De la musique au militantisme

L’afrobeat relève d’une part du militantisme, avec lequel les inventeurs ont défendu les droits des Africains et expliqué leurs difficultés, à travers les rythmes endiablés des musiques africaines et la profondeur du jazz.

Précisons que Fela a été initié aux idées de Malcolm X et à la défense des droits des Africains. C’est ainsi qu’il est devenu le porte-parole de la classe ouvrière nigériane. Très engagé et ambitieux, il est allé jusqu’à créer son propre parti politique, début d’une autre aventure douloureuse pour le chanteur.

Le chemin du militantisme n’a pas été facile pour ce fils d’Afrique qui s’est fait la voix des sans-voix. Malgré les intimidations, les arrestations, les destructions et les tortures dont il a fait l’objet, Fela n’a jamais désarmé. Ce qui a valu une notoriété à son style musical, qui est d’ailleurs désormais connu dans le monde entier et continue d’exister aujourd’hui à travers ses deux fils Femi et Seun.

Fela, aimé par ceux qui avaient soif de la justice

Par ses prises de position, Fela se faisait aimer par beaucoup de personnes, notamment la classe la plus pauvre du Nigeria et tous les gens épris de justice. Car à l’époque il fut engagé dans ses écrits très politisés pour défendre les droits des Africains (contre le gouvernement militaire), tout en militant pour la classe ouvrière.
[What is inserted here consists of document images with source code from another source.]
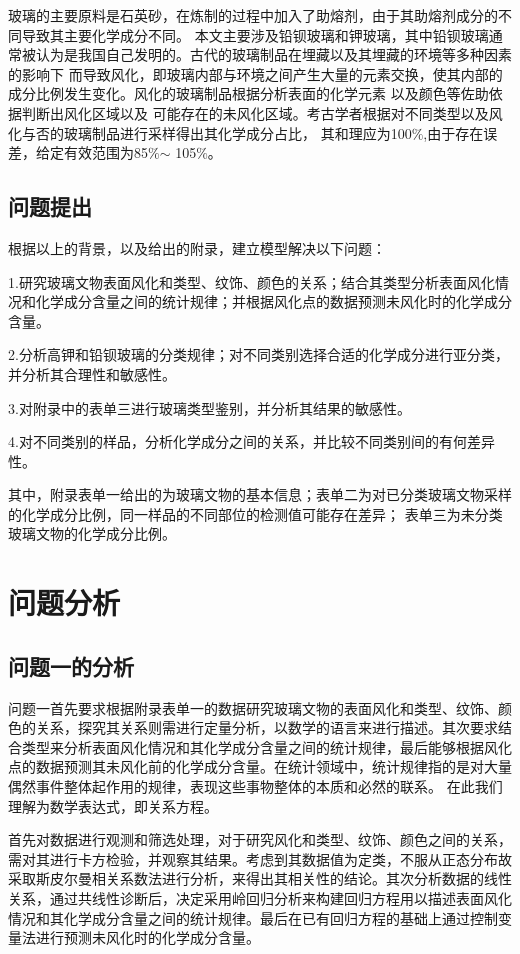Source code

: \documentclass[UTF8]{ctexart}
\begin{document}
玻璃的主要原料是石英砂，在炼制的过程中加入了助熔剂，由于其助熔剂成分的不同导致其主要化学成分不同。
本文主要涉及铅钡玻璃和钾玻璃，其中铅钡玻璃通常被认为是我国自己发明的。古代的玻璃制品在埋藏以及其埋藏的环境等多种因素的影响下
而导致风化，即玻璃内部与环境之间产生大量的元素交换，使其内部的成分比例发生变化。风化的玻璃制品根据分析表面的化学元素
以及颜色等佐助依据判断出风化区域以及
可能存在的未风化区域。考古学者根据对不同类型以及风化与否的玻璃制品进行采样得出其化学成分占比，
其和理应为100$\%$,由于存在误差，给定有效范围为85$\%$$ \sim $ 105$\%$。


\subsection{问题提出}
根据以上的背景，以及给出的附录，建立模型解决以下问题：

1.研究玻璃文物表面风化和类型、纹饰、颜色的关系；结合其类型分析表面风化情况和化学成分含量之间的统计规律；并根据风化点的数据预测未风化时的化学成分含量。

2.分析高钾和铅钡玻璃的分类规律；对不同类别选择合适的化学成分进行亚分类，并分析其合理性和敏感性。

3.对附录中的表单三进行玻璃类型鉴别，并分析其结果的敏感性。

4.对不同类别的样品，分析化学成分之间的关系，并比较不同类别间的有何差异性。


其中，附录表单一给出的为玻璃文物的基本信息；表单二为对已分类玻璃文物采样的化学成分比例，同一样品的不同部位的检测值可能存在差异；
表单三为未分类玻璃文物的化学成分比例。



\section{问题分析}
\subsection{问题一的分析}
问题一首先要求根据附录表单一的数据研究玻璃文物的表面风化和类型、纹饰、颜色的关系，探究其关系则需进行定量分析，以数学的语言来进行描述。其次要求结合类型来分析表面风化情况和其化学成分含量之间的统计规律，最后能够根据风化点的数据预测其未风化前的化学成分含量。在统计领域中，统计规律指的是对大量偶然事件整体起作用的规律，表现这些事物整体的本质和必然的联系。
在此我们理解为数学表达式，即关系方程。

首先对数据进行观测和筛选处理，对于研究风化和类型、纹饰、颜色之间的关系，需对其进行卡方检验，并观察其结果。考虑到其数据值为定类，不服从正态分布故采取斯皮尔曼相关系数法进行分析，来得出其相关性的结论。其次分析数据的线性关系，通过共线性诊断后，决定采用岭回归分析来构建回归方程用以描述表面风化情况和其化学成分含量之间的统计规律。最后在已有回归方程的基础上通过控制变量法进行预测未风化时的化学成分含量。
\end{document}
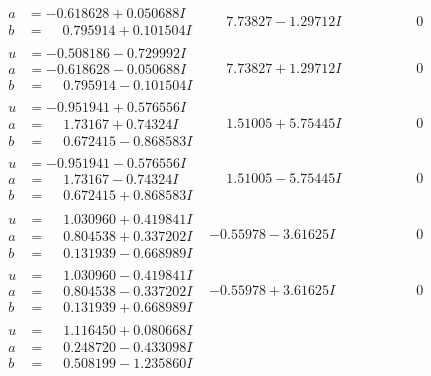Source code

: \documentclass[1p]{elsarticle_modified}
\theoremstyle{definition}
\begin{document}
$$\begin{array}{c|c|c}
\begin{aligned}
a &= -0.618628 + 0.050688 I \\
b &= \phantom{-}0.795914 + 0.101504 I\end{aligned}
 & \phantom{-}7.73827 - 1.29712 I & \phantom{-0.000000 } 0 \\ \hline\begin{aligned}
u &= -0.508186 - 0.729992 I \\
a &= -0.618628 - 0.050688 I \\
b &= \phantom{-}0.795914 - 0.101504 I\end{aligned}
 & \phantom{-}7.73827 + 1.29712 I & \phantom{-0.000000 } 0 \\ \hline\begin{aligned}
u &= -0.951941 + 0.576556 I \\
a &= \phantom{-}1.73167 + 0.74324 I \\
b &= \phantom{-}0.672415 - 0.868583 I\end{aligned}
 & \phantom{-}1.51005 + 5.75445 I & \phantom{-0.000000 } 0 \\ \hline\begin{aligned}
u &= -0.951941 - 0.576556 I \\
a &= \phantom{-}1.73167 - 0.74324 I \\
b &= \phantom{-}0.672415 + 0.868583 I\end{aligned}
 & \phantom{-}1.51005 - 5.75445 I & \phantom{-0.000000 } 0 \\ \hline\begin{aligned}
u &= \phantom{-}1.030960 + 0.419841 I \\
a &= \phantom{-}0.804538 + 0.337202 I \\
b &= \phantom{-}0.131939 - 0.668989 I\end{aligned}
 & -0.55978 - 3.61625 I & \phantom{-0.000000 } 0 \\ \hline\begin{aligned}
u &= \phantom{-}1.030960 - 0.419841 I \\
a &= \phantom{-}0.804538 - 0.337202 I \\
b &= \phantom{-}0.131939 + 0.668989 I\end{aligned}
 & -0.55978 + 3.61625 I & \phantom{-0.000000 } 0 \\ \hline\begin{aligned}
u &= \phantom{-}1.116450 + 0.080668 I \\
a &= \phantom{-}0.248720 - 0.433098 I \\
b &= \phantom{-}0.508199 - 1.235860 I\end{aligned}

\end{array}$$
\end{document}
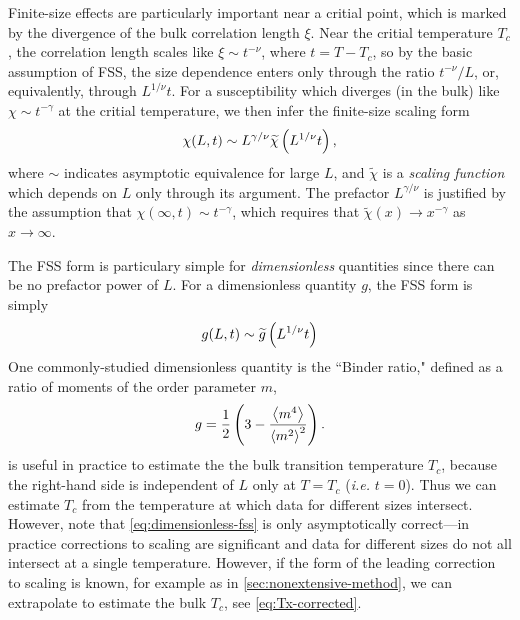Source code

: Finite-size effects are particularly important near a critial point, which is
marked by the divergence of the bulk correlation length $\xi$. Near the critial
temperature $T_c$, the correlation length scales like $\xi \sim t^{-\nu}$,
where $t=T-T_c$, so by the basic assumption of FSS, the size dependence enters
only through the ratio $t^{-\nu}/L$, or, equivalently, through $L^{1/\nu} t$.
For a susceptibility which diverges (in the bulk) like $\chi \sim t^{-\gamma}$
at the critial temperature, we then infer the finite-size scaling form
\begin{equation}
  \chi(L,t) \sim L^{\gamma/\nu} \widetilde{\chi}\left(L^{1/\nu} t\right),
  \label{eq:standard-fss-susc}
\end{equation}
where $\sim$ indicates asymptotic equivalence for large $L$, and
$\widetilde{\chi}$ is a \emph{scaling function} which depends on $L$ only
through its argument. The prefactor $L^{\gamma/\nu}$ is justified by the
assumption that $\chi(\infty,t) \sim t^{-\gamma}$, which requires that
$\widetilde{\chi}(x) \to x^{-\gamma}$ as $x \to \infty$.

The FSS form is particulary simple for \emph{dimensionless} quantities since
there can be no prefactor power of $L$. For a dimensionless quantity $g$, the
FSS form is simply
\begin{equation}
  g(L,t) \sim \widetilde{g}\left(L^{1/\nu} t\right)
  \label{eq:dimensionless-fss}
\end{equation}
One commonly-studied dimensionless quantity is the ``Binder ratio,"
defined as a ratio of moments of the order parameter $m$,
\begin{equation}
  g = \frac{1}{2}\left(3 - \frac{\left< m^4 \right>}{\left< m^2 \right>^2}\right).
  \label{eq:def-binder}
\end{equation}
 is useful in practice to estimate the the bulk
transition temperature $T_c$, because the right-hand side is independent of $L$
only at $T=T_c$ (\emph{i.e.} $t=0$). Thus we can estimate $T_c$ from the
temperature at which data for different sizes intersect. However, note that
\cref{eq:dimensionless-fss} is only asymptotically correct---in practice
corrections to scaling are significant and data for different sizes do not all
intersect at a single temperature. However, if the form of the leading
correction to scaling is known, for example as in
\cref{sec:nonextensive-method}, we can extrapolate to estimate the bulk $T_c$,
see \cref{eq:Tx-corrected}.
Il faut aussi relever que Fela a pris son temps pour écrire une histoire qui est d’ailleurs indélébile. Cette nostalgie a été confirmée par ses chansons et ses écrits, lesquels ont connu un succès phénoménal dès le début de sa carrière.

Parmi ces chansons, on peut citer entre autres « It’s Highlife Time » écrite à Londres, « My Lady Frustration » inspirée par Sandra Smith, « Ye Ye De Smell » avec Ginger Baker, « Roforofo Fight » enregistrée au « Lagos Gentleman », un album studio de 1973, « Expensive Shit » faisant référence à l’une de ses arrestations et « Lady » qui relatait ses problèmes avec ses femmes.